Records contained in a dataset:

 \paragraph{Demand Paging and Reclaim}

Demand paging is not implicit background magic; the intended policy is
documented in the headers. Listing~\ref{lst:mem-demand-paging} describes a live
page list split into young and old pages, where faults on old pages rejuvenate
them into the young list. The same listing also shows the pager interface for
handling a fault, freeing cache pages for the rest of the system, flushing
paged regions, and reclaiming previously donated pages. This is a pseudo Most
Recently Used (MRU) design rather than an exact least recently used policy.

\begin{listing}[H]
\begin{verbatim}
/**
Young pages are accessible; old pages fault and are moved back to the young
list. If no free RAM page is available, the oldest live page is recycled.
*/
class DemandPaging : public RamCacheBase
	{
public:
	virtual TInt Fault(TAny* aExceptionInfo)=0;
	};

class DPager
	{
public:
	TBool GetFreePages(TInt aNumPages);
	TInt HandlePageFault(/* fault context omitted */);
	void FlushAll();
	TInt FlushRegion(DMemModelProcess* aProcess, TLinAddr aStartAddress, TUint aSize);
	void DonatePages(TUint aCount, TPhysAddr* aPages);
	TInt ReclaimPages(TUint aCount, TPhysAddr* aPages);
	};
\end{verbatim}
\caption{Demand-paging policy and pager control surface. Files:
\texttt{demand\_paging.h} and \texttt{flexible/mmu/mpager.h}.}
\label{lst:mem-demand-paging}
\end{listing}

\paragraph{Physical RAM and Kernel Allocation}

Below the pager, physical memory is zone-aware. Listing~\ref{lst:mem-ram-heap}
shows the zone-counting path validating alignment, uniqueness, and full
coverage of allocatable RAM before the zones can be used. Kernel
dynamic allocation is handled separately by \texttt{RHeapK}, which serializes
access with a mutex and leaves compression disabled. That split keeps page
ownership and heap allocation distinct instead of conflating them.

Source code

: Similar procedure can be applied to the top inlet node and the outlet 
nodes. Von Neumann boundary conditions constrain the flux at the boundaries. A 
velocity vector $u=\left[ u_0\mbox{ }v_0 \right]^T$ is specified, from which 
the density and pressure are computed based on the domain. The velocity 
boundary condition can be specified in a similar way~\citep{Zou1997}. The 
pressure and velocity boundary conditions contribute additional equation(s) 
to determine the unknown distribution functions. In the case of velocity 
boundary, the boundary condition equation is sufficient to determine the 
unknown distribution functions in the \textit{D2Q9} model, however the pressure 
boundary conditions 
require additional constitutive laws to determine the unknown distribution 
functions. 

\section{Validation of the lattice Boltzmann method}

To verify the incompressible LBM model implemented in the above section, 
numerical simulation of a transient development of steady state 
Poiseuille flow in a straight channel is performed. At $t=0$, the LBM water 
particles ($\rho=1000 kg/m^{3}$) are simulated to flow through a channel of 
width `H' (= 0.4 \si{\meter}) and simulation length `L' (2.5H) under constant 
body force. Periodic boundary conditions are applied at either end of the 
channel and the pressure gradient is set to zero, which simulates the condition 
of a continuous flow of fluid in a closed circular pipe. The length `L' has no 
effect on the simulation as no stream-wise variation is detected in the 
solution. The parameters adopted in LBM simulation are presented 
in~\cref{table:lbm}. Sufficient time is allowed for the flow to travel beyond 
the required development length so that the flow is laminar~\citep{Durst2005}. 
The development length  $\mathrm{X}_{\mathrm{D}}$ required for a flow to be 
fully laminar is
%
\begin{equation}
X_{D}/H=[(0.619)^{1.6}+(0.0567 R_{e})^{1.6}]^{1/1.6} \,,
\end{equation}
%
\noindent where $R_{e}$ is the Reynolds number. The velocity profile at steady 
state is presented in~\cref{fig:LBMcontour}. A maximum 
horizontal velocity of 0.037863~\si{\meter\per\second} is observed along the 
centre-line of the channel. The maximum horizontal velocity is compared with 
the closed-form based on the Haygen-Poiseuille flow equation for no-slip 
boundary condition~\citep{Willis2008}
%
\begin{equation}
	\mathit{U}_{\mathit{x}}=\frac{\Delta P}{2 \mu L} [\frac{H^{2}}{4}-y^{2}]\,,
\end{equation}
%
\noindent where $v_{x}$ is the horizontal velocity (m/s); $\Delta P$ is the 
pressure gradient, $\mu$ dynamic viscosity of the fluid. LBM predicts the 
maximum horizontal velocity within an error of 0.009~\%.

• WHAT THIS TASK INVOLVES: Write down exactly the span of lines above from the one containing "ownership and heap" to the one containing "nodes. Von Neumann", both ends included.

• ANSWER TO THIS EXERCISE:
ownership and heap allocation distinct instead of conflating them.

Source code

: Similar procedure can be applied to the top inlet node and the outlet 
nodes. Von Neumann boundary conditions constrain the flux at the boundaries. A 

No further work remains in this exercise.